Let's assume that the low amplitude signal under consideration has frequency of 12,5 Hz and there is exist a high amplitude signal (e.g 40db higher) at frequency of 12Hz, does the lock in amp have the ability to estimate this amplitude?

Any thoughts?

Answer 1

The answer to your questions is yes, at least for the ideal situation. My simulation is presented below, with the following assumptions: 1) the small signal is a sinewave at 12.5 Hz, with 10 mV peak amplitude, 2) the large interfering sinewave is at 12 Hz, with 1 V peak amplitude, 3) the noise is additive, white, Gaussian and has $\sigma$ = 0.1 V, 4) the RC LPF is first order, with RC = 10 s, 5) the N runninmg integration has N = 1200, i.e., 1 period of 0.5 Hz (see below), 6) the simulation has 600 points (samples) per second. The simulation model is shown below:

The lock-in amplifier (LIA) is simply the multiplier and the RC LPF. (Of course, this is the simplest version!) The reference waveform is a squarewave exactly (deliberately) synchronized with the signal waveform. Since the frequency and phase of the signal sinewave are known, all that remains is to estimate the rms value, which is $(2/\pi)$ times 10 mV, i.e., about 6.366 mV.

The next figure shows the raw input, for the first 2.5 s, to the LIA:

The next figure shows the LIA output (cyan), the long term average (red) and the N = 1200 point running integration (green).

The last figure shows the last 20 seconds of the previous figure's results (same colors for the respective outputs).

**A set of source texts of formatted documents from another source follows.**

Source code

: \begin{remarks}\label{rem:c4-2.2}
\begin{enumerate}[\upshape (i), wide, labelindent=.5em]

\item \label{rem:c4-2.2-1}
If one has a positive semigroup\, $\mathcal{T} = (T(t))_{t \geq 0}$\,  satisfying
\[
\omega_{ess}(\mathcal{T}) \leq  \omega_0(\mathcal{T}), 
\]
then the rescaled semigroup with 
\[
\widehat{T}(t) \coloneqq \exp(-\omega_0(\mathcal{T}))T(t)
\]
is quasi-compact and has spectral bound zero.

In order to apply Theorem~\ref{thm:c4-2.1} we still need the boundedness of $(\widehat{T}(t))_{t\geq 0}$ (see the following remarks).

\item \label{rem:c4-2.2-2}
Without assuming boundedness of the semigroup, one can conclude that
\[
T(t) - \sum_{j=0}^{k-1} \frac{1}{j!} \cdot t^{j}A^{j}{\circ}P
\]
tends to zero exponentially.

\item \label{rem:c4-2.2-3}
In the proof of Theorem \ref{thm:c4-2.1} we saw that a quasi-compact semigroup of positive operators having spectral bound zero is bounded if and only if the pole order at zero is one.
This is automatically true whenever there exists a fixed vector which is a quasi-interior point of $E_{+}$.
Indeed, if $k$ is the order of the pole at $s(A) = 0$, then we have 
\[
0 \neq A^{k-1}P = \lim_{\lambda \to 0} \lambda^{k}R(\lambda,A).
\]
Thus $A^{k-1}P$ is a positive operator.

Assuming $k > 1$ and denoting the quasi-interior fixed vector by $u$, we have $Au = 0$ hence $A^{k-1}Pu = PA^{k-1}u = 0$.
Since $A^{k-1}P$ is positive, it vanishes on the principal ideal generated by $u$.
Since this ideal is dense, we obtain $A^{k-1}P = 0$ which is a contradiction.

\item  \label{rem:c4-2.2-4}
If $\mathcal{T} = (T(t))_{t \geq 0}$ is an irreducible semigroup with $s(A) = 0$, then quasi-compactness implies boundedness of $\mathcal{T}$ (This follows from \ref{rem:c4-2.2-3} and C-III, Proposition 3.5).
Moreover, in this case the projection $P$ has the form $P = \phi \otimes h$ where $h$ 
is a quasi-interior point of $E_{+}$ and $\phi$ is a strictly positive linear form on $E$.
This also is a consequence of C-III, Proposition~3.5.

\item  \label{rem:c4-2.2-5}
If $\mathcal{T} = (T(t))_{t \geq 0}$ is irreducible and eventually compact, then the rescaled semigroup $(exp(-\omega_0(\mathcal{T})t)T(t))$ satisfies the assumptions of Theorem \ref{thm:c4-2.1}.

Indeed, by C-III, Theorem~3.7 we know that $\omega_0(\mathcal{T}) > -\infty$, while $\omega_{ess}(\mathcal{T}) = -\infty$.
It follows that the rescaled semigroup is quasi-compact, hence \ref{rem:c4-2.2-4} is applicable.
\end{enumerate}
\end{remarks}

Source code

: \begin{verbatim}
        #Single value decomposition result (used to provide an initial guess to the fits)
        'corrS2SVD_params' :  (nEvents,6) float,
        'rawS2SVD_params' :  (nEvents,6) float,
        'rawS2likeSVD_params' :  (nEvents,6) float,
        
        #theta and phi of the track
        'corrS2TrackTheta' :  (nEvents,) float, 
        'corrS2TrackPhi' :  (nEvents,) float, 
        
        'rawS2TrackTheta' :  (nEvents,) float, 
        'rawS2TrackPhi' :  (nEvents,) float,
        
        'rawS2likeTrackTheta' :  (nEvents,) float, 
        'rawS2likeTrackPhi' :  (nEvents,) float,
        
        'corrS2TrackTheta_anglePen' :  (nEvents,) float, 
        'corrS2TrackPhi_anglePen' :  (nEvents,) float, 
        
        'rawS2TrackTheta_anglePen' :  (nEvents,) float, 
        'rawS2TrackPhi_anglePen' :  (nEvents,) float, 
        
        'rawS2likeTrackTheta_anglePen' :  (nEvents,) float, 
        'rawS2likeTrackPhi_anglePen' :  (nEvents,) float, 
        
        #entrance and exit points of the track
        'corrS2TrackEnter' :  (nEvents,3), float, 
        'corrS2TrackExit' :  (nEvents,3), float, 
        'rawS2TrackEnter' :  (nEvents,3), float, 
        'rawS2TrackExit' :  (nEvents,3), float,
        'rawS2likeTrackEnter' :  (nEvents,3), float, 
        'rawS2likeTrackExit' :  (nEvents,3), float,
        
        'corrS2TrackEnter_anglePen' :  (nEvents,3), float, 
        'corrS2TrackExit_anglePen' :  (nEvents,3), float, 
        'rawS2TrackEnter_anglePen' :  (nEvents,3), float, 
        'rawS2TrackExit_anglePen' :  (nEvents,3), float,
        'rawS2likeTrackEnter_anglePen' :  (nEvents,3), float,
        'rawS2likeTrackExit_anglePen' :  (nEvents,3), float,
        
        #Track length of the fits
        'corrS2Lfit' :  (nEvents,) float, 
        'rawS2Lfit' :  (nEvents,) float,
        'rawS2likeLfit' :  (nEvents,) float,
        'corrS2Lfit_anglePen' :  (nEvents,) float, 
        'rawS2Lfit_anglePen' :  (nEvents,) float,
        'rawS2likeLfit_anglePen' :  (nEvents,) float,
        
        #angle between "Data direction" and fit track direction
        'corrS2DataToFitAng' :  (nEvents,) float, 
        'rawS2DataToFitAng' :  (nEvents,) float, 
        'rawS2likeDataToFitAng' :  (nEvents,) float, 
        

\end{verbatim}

The final value (at t = 500 s) of the long term average (red trace) was 6.22 mV and the final value of the N = 1200 point running integration (green trace) was 6.39 mV. Note in the last figure that the noisy sinewave is at 0.5 Hz, i.e., the difference frequency between the 12.5 Hz squarewave reference frequency and the 12 Hz interfering sinewave. The sum frequency, at 24.5 Hz, was largely attenuated by the RC LPF, since the -3dB frequency was roughly 0.016 Hz

Note added: The product of the 12.5 Hz signal sinewave and 12.5 Hz reference squarewave generates a sum frequency of 25 Hz (largely attenuated by the RC LPF) and 0 Hz, i.e., DC. The RC LPF passes that without attenuation. Also, it is easy to replace the simple RC LPF with a higher order low pass filter having steeper roll-off. This was not necessary in this simple example, but if the interfering sinewave had been closer to the signal sinewave, or if the interfering sinewave had some frequency jitter, then a better LPF would be needed.

Answer 2

Lock-in amplifiers work precisely because they measure the amplitude of a signal at a very particular (i.e. narrow band) frequency, and phase (though some automatically will measure both phases for you). If you have a narrow band signal with an SNR much less than one, the noise is still spread around a lot in frequency space. By picking that one narrow frequency and ignoring everything else, you throw out 99.99...% of the noise. As long as your signal is very narrow band (all concentrated at that exact frequency),then you don't throw away any signal. So the SNR goes up by 10^3-10^6, and suddenly it's good enough to measure your signal.

So, the whole point is you need a narrow band signal, and you need a frequency reference centered right on the frequency of what you are trying to measure. In the case you presented you have a good signal A, and a bad signal B that is offset from reference A. The offset means you can't use A. But, if you know exactly what the offset is, you could generate a third signal C, and lock it to A at the known offset (simple enough, but beyond the scope of this answer), and then, yes, you could use lock-in amplification to measure B using C as a reference.